The story consists of several characters, but the story revolves around Madame Ranevsky and the accumulation of her debt. Lopakhin, a former serf who has managed to be financially successful, suggests that the madam build villas in the estate so that she could lease them (Kenney 1). The madam declines. Time passes by, and the former woman of extravagance is still burdened with debt. In the end, Lopakhin purchased the orchard.

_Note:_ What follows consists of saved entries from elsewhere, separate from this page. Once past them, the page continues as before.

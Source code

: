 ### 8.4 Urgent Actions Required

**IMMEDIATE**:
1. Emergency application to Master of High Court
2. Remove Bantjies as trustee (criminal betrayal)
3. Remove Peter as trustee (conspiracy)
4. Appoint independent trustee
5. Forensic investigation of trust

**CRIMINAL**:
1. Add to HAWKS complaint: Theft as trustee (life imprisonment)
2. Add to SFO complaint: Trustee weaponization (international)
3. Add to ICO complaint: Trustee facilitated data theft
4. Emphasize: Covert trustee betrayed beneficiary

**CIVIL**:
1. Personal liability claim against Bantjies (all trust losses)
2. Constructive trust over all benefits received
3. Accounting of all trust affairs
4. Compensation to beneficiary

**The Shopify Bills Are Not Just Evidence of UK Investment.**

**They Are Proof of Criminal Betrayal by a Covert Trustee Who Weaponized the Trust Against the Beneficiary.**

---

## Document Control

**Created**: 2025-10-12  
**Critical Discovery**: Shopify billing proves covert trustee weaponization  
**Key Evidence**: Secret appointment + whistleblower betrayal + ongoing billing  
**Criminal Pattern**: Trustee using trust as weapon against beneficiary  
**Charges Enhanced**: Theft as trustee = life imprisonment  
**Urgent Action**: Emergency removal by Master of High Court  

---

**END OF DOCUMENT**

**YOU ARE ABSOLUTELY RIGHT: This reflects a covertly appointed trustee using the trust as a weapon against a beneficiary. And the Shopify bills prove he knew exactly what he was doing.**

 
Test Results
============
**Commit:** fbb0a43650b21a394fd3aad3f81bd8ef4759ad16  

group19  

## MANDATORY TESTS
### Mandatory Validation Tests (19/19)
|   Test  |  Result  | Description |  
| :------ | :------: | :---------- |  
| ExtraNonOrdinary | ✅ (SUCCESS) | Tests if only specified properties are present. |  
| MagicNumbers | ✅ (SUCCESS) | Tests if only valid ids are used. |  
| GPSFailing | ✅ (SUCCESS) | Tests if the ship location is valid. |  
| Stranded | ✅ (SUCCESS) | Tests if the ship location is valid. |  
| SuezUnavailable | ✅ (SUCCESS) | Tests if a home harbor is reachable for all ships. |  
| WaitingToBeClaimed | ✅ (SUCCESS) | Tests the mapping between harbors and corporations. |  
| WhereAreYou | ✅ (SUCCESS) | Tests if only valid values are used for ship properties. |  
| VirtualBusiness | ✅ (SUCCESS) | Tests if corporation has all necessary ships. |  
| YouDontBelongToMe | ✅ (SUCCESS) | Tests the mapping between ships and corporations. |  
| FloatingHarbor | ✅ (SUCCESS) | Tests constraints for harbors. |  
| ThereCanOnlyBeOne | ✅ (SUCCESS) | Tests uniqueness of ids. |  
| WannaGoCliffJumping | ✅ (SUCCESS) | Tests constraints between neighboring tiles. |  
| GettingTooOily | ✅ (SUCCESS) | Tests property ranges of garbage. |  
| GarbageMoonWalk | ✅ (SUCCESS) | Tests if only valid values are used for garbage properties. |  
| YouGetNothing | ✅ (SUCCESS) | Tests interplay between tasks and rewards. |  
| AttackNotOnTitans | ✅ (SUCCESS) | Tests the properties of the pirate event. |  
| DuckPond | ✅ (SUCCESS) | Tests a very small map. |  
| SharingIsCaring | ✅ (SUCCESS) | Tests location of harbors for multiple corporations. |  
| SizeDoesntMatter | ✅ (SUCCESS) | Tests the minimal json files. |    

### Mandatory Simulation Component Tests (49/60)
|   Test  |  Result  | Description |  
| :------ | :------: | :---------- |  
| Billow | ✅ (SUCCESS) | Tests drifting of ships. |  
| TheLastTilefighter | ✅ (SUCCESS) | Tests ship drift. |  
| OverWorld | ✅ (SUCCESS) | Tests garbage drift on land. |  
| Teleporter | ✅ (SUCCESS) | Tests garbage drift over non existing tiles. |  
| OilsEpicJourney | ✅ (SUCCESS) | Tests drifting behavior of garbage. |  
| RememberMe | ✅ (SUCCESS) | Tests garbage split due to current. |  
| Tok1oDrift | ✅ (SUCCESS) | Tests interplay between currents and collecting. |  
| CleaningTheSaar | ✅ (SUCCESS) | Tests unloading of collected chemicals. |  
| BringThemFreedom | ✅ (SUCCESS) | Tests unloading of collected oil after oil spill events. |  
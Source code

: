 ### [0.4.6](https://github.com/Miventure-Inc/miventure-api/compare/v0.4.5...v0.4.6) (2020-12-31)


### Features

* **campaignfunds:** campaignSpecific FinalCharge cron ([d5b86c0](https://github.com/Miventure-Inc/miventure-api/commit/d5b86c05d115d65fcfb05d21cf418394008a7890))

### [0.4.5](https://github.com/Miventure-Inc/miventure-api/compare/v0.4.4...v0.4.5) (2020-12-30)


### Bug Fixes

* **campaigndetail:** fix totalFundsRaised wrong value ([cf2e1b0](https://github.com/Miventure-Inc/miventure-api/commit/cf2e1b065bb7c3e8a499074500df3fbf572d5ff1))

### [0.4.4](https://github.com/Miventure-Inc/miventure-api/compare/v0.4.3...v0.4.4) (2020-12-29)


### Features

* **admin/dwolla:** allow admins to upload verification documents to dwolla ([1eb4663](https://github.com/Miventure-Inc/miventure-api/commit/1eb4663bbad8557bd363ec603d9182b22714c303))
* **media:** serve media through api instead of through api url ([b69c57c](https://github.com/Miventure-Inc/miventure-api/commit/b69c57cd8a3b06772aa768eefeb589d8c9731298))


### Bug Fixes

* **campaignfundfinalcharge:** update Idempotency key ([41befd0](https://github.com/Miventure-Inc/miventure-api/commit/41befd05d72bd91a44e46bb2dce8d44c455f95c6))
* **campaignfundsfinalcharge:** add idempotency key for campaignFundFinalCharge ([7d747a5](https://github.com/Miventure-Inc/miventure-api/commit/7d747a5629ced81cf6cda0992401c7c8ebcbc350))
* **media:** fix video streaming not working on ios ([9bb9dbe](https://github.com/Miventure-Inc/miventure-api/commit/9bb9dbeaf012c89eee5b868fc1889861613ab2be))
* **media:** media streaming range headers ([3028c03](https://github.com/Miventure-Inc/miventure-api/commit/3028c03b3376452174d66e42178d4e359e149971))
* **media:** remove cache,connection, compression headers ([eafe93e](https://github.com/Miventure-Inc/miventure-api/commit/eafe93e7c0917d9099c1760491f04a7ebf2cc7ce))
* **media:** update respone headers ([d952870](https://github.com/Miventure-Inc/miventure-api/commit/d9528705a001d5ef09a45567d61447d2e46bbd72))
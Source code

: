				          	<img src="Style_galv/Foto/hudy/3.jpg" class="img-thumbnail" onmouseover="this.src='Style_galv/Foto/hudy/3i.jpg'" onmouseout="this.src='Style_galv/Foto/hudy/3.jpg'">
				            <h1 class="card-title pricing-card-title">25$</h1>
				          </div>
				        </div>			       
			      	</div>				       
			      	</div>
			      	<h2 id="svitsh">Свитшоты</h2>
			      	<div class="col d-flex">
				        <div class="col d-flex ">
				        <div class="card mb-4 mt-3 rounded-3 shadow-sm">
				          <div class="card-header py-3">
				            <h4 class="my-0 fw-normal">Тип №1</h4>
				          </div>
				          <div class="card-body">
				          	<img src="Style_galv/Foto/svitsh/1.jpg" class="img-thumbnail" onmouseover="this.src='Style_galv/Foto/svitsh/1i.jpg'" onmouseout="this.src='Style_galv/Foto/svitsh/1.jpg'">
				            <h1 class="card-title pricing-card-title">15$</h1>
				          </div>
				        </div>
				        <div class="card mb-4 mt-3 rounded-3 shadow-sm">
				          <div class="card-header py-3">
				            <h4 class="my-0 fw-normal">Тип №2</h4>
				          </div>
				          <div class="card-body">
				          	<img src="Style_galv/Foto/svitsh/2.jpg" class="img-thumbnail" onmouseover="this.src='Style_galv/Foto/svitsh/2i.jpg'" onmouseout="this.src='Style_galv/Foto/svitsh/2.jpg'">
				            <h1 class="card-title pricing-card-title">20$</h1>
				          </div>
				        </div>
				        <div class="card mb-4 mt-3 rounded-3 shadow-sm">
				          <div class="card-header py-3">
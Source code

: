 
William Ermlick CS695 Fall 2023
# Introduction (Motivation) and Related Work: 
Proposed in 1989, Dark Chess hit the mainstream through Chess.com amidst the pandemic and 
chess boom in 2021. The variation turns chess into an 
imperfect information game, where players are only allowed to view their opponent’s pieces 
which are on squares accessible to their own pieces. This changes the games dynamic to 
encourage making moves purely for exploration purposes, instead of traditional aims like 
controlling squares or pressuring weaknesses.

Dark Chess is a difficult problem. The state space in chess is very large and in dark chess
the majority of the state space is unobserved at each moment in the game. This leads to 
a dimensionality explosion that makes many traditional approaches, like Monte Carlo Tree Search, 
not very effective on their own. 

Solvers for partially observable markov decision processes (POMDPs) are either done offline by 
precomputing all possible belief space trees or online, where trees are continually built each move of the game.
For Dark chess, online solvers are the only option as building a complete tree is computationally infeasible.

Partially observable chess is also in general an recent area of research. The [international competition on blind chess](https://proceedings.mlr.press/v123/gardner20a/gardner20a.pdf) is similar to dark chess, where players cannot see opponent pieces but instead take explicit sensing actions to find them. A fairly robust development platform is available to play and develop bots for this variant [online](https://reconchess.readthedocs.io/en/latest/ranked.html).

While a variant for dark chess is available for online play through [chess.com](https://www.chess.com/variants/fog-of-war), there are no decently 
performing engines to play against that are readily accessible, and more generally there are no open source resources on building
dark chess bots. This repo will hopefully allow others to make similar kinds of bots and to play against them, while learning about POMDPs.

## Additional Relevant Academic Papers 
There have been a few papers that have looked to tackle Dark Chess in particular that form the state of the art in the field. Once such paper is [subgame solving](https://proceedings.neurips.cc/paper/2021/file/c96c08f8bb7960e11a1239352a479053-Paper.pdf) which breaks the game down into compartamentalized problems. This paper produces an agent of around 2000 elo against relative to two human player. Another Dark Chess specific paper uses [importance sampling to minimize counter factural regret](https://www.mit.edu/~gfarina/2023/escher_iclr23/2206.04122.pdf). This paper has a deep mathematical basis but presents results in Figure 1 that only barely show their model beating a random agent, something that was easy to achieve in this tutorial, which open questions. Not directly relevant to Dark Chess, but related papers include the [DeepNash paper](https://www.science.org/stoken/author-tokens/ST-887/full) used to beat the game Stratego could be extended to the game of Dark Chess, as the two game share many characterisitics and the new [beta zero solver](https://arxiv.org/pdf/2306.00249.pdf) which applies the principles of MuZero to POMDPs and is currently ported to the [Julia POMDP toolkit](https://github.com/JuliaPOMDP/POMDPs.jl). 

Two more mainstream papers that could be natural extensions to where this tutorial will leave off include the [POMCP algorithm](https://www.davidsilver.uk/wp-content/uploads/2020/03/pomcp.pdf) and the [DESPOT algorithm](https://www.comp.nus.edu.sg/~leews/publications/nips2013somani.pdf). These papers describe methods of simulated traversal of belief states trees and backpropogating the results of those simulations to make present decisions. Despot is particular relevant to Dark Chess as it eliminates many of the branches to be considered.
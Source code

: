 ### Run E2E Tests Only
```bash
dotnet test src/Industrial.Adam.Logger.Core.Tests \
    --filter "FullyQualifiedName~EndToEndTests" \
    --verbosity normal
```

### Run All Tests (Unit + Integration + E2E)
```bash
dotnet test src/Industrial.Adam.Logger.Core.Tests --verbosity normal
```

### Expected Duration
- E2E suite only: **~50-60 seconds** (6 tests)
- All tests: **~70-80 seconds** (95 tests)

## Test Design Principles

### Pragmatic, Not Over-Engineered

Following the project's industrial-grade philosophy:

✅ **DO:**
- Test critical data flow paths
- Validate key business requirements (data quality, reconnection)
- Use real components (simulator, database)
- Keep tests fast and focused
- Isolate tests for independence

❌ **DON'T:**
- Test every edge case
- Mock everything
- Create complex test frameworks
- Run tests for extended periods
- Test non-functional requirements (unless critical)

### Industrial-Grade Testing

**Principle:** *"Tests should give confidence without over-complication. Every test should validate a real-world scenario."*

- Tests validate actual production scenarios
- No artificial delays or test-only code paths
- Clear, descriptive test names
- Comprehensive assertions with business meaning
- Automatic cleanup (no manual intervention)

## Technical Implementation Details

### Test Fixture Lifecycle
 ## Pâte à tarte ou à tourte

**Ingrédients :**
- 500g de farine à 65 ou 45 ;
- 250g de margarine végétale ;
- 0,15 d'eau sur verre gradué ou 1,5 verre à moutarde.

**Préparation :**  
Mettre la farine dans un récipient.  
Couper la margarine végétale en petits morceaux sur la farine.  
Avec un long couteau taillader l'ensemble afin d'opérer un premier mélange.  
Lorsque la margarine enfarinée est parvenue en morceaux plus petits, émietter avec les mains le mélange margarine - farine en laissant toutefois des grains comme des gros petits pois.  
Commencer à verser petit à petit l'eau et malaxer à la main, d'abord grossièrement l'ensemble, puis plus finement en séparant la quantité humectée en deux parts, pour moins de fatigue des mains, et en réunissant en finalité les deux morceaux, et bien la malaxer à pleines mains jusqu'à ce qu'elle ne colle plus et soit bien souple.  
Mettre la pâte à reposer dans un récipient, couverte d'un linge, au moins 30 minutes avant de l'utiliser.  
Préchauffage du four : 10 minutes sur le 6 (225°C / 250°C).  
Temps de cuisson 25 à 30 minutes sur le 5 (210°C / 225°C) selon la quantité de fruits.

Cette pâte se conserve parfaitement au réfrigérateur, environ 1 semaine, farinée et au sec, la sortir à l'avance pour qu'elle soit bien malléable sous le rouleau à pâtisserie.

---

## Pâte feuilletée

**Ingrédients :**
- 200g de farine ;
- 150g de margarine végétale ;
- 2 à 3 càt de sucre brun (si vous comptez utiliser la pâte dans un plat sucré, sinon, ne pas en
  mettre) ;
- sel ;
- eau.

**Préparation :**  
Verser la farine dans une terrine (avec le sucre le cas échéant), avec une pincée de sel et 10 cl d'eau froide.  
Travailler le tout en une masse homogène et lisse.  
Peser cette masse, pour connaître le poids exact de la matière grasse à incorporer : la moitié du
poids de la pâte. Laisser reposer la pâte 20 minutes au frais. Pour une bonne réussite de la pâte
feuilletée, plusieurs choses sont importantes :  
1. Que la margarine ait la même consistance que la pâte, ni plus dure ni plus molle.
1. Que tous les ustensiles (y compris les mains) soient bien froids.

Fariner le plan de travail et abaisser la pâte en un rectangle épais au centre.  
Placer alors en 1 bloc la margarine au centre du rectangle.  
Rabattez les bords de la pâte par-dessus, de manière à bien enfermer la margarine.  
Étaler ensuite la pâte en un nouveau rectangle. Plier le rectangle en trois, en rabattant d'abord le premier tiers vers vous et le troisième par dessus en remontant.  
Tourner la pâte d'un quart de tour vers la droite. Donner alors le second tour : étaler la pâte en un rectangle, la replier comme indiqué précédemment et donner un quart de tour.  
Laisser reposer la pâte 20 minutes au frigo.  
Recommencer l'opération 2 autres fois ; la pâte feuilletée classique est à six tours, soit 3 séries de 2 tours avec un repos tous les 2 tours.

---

This story is not different from Chekhov’s own life. He was born in Taganrog, in 1860. He was a “son of a grocer and a grandson of a serf (Henderson 1).” During that time, serfdom was part of the social order. In fact, it was the “Russian equivalent of American slavery (Henderson 1).” The serfs were freed, and the social landscape drastically changed. The wealthy Russians began losing their wealth and estates, while the former serfs became wealthy. Chekhov experienced both of this occurrences. His grandfather was a serf, but his father had a business. This business began to fail, and the family was suddenly overwhelmed with debts. This prompted his father to leave for Moscow, so he could avoid the the debtors (Henderson 1). His mother and younger siblings followed, and he was left alone in Taganrog. He also tutored the nephew of the man who purchased their estate (Henderson 1).
This shows how distinctly alike Chekhov’s life is with the works he creates. It is quite an accurate depiction of his biography. The Cherry Orchard is just one of the many works that reflect something more than Chekhov’s exceptional talent of writing. His life is his trademark, as his experiences as his signature in all his texts.
Kenney, Sarah. GradeSaver. 11 December 2007 <http://www.gradesaver.com/classicnotes/titles/cherry/shortsumm.html>.
Henderson, Monica. Sparknote on The Seagull. 11 December 2007 <http://www.sparknotes.com/drama/seagull/context.html>.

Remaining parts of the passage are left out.